King takes aim at the sex assault charge against Marko by showing the jurors the exchanges between his client and Lawrence on the MySpace pages.
“It’s obvious when you read this that they were having sexual contact with each other,” King said. “These two people were seeing each other.”
In addition to the issue of consent, King noted there was no DNA or sperm found in Lawrence’s body after her body was discovered. Nor were there any defensive wounds.
“It’s just not proven that there was a struggle,” King said.
King describes the abuse that Marko suffered as a child and how his mother abandoned him.
He talks about how Marko was diagnosed as a child with post traumatic stress disorder.
“This was a child with severe mental illness at age nine,” King said.

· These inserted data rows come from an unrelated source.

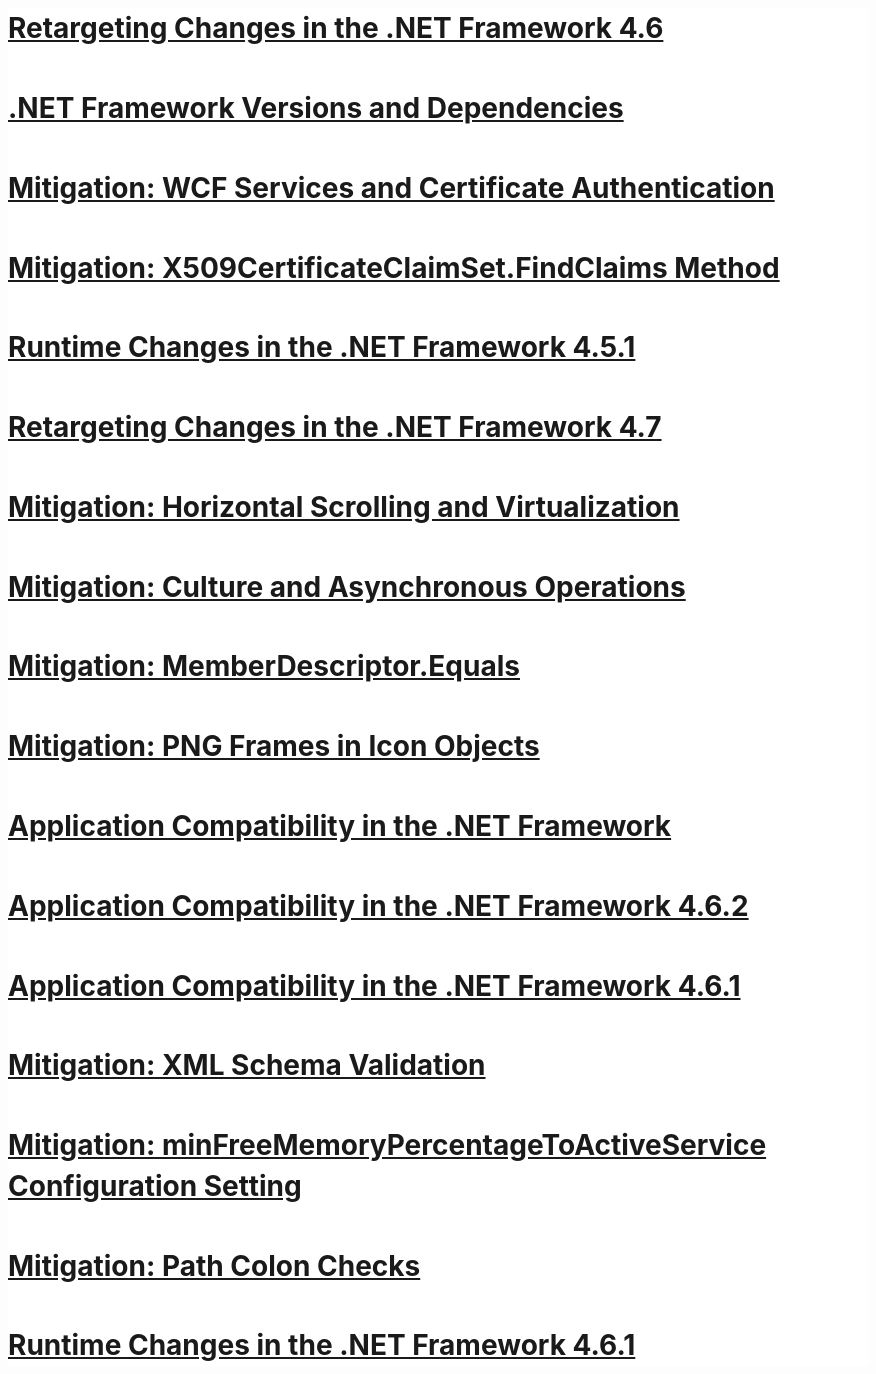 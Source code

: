# [Retargeting Changes in the .NET Framework 4.6](retargeting-changes-in-the-net-framework-4-6.md)
# [.NET Framework Versions and Dependencies](versions-and-dependencies.md)
# [Mitigation: WCF Services and Certificate Authentication](mitigation-wcf-services-and-certificate-authentication.md)
# [Mitigation: X509CertificateClaimSet.FindClaims Method](mitigation-x509certificateclaimset-findclaims-method.md)
# [Runtime Changes in the .NET Framework 4.5.1](runtime-changes-in-the-net-framework-4-5-1.md)
# [Retargeting Changes in the .NET Framework 4.7](retargeting-changes-in-the-net-framework-4-7.md)
# [Mitigation: Horizontal Scrolling and Virtualization](mitigation-horizontal-scrolling-and-virtualization.md)
# [Mitigation: Culture and Asynchronous Operations](mitigation-culture-and-asynchronous-operations.md)
# [Mitigation: MemberDescriptor.Equals](mitigation-memberdescriptor-equals.md)
# [Mitigation: PNG Frames in Icon Objects](mitigation-png-frames-in-icon-objects.md)
# [Application Compatibility in the .NET Framework](application-compatibility.md)
# [Application Compatibility in the .NET Framework 4.6.2](application-compatibility-in-the-net-framework-4-6-2.md)
# [Application Compatibility in the .NET Framework 4.6.1](application-compatibility-in-the-net-framework-4-6-1.md)
# [Mitigation: XML Schema Validation](mitigation-xml-schema-validation.md)
# [Mitigation: minFreeMemoryPercentageToActiveService Configuration Setting](mitigation-minfreememorypercentagetoactiveservice-configuration-setting.md)
# [Mitigation: Path Colon Checks](mitigation-path-colon-checks.md)
# [Runtime Changes in the .NET Framework 4.6.1](runtime-changes-in-the-net-framework-4-6-1.md)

He talks about how an Army doctor described Marko as have a “schizotypal personality disorder.
“He’s about as schizotypal as you can get,” King said.
King addresses the conflicting psychiatric evidence in the case. Experts called by both sides disagreed on whether Marko was legally insane at the time of the slaying.
King said Dr. Hal Wortzel, the prosecution witness “is a nice guy.” But he suggests that he’s young and “that he pretty clearly has some bias.”
He also argued that Wortzel failed to watch a video tape of Marko’s interview with Detective Porter.
“It’s not right and it’s not reliable,” King told the jury.
Watch the video. Just don’t accept what’s being foisted on you,” he tells the jury.
The battery on my computer is about to run out so I’m going to stop this blog here.